What to work on:
Below are some records. Reproduce them exactly from their first line through the line with "- в оперетте.", inclusive.

(Excerpted records Opens)

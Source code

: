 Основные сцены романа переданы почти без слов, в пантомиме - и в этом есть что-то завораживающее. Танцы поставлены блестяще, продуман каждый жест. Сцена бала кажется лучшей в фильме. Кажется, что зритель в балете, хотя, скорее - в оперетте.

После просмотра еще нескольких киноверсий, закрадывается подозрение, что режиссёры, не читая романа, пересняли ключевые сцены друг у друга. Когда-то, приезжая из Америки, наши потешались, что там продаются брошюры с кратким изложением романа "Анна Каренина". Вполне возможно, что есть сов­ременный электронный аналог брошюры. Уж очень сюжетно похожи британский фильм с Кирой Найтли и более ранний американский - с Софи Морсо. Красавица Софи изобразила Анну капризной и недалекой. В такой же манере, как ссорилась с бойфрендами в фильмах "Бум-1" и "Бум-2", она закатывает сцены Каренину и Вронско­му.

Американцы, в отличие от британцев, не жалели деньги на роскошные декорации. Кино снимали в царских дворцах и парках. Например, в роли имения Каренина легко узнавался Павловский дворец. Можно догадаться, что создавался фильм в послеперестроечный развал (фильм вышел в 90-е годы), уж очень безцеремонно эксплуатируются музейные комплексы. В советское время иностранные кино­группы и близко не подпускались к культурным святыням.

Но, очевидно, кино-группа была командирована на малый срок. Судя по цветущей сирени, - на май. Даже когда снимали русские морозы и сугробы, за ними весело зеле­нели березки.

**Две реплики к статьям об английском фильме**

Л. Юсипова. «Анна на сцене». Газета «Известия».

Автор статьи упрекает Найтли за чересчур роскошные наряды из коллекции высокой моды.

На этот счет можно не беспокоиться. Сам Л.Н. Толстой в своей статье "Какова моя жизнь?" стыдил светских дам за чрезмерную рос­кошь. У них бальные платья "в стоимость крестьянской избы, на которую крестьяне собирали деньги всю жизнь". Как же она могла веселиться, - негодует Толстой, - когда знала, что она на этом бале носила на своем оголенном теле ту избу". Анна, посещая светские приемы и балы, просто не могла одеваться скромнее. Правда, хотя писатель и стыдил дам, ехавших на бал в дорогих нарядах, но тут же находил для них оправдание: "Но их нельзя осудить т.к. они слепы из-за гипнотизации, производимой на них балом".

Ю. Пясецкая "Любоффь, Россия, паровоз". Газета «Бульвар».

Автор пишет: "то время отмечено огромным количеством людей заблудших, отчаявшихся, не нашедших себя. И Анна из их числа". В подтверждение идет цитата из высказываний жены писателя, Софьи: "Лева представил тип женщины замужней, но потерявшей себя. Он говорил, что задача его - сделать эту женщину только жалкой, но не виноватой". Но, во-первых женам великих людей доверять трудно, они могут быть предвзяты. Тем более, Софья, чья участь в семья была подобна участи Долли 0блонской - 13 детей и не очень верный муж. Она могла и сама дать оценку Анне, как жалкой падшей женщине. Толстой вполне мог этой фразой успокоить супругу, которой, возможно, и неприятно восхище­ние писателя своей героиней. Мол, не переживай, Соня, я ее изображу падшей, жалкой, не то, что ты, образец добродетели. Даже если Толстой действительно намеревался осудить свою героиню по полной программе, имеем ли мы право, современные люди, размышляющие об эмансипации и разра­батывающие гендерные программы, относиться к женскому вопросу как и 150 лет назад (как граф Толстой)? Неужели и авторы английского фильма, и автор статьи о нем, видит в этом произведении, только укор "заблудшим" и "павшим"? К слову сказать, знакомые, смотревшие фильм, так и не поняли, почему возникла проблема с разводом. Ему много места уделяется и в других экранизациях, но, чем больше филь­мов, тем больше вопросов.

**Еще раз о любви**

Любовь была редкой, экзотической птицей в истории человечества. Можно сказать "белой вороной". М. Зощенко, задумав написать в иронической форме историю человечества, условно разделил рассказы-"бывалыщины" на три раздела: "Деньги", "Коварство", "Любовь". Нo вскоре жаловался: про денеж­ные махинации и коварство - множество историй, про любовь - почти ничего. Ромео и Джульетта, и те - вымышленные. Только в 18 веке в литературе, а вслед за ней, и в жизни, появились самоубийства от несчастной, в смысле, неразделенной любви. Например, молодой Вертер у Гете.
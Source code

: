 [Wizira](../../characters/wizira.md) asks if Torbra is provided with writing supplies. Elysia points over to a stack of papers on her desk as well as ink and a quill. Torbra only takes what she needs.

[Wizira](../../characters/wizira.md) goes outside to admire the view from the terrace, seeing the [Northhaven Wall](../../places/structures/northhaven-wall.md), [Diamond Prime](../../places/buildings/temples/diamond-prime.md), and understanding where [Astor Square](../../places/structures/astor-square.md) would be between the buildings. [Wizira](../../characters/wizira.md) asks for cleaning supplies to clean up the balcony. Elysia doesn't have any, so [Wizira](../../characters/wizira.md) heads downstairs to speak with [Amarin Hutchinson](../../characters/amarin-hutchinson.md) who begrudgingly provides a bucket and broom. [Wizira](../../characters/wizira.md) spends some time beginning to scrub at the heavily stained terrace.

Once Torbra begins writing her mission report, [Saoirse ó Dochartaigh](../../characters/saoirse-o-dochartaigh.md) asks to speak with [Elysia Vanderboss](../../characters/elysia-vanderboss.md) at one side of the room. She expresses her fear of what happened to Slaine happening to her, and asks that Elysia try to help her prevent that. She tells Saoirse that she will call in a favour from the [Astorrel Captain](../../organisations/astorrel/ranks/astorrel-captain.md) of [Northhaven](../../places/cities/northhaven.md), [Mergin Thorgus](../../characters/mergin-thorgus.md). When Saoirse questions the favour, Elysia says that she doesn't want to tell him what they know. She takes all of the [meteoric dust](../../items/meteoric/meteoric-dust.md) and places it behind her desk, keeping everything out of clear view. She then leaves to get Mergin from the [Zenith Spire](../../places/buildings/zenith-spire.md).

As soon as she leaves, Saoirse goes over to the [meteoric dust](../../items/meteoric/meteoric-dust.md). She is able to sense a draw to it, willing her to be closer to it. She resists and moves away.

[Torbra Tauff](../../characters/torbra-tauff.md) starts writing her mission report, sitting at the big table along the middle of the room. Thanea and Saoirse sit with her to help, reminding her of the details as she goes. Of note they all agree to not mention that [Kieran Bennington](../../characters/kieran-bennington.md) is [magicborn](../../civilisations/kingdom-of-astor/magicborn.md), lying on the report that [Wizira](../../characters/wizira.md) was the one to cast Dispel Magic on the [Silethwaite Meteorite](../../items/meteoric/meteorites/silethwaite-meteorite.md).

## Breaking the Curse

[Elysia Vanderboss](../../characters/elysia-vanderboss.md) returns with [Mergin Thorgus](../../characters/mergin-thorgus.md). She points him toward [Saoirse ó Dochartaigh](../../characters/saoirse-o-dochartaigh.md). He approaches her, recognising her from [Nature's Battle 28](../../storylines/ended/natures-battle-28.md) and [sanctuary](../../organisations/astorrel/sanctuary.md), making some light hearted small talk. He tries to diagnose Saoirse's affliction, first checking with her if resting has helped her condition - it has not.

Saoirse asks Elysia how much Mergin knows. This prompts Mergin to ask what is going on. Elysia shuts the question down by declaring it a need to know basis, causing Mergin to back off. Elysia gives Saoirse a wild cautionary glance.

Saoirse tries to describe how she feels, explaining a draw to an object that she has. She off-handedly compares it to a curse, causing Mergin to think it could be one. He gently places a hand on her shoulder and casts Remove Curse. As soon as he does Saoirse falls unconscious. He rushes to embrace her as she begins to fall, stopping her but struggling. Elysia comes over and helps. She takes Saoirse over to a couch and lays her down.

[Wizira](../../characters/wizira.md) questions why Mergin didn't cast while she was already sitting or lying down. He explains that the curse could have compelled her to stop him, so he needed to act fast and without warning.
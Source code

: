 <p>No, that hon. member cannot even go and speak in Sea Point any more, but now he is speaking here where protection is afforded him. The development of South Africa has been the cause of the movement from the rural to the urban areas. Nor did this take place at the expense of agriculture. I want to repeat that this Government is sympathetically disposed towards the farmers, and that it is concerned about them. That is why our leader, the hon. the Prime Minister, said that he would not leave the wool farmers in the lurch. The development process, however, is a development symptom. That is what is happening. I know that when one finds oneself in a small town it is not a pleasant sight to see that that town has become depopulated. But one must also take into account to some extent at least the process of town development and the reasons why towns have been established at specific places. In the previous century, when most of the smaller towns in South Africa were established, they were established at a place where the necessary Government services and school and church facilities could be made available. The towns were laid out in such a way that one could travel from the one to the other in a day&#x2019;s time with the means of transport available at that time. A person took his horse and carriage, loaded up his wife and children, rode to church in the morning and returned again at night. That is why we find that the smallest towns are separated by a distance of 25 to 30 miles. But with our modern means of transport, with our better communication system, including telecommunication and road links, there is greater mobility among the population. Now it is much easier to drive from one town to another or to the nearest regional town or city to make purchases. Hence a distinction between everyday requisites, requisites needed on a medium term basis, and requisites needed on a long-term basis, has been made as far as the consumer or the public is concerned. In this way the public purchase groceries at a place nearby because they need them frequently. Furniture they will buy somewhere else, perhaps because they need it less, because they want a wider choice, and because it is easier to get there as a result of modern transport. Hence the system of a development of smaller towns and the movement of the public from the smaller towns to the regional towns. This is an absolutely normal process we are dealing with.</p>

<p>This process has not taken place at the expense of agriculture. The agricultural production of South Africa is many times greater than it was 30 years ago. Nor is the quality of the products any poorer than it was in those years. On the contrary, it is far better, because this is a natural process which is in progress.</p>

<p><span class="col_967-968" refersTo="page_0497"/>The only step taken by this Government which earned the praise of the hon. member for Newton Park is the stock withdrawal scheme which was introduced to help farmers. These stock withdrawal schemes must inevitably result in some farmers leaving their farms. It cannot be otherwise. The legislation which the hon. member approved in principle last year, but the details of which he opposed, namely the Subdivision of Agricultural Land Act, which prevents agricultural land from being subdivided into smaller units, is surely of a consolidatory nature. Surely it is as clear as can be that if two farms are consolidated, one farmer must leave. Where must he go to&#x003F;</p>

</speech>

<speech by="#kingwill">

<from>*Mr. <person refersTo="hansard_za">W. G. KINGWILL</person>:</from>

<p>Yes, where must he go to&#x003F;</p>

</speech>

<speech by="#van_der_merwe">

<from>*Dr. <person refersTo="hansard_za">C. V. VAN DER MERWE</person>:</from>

(Excerpted records Closes)

Answer for the task:
Source code

: Основные сцены романа переданы почти без слов, в пантомиме - и в этом есть что-то завораживающее. Танцы поставлены блестяще, продуман каждый жест. Сцена бала кажется лучшей в фильме. Кажется, что зритель в балете, хотя, скорее - в оперетте.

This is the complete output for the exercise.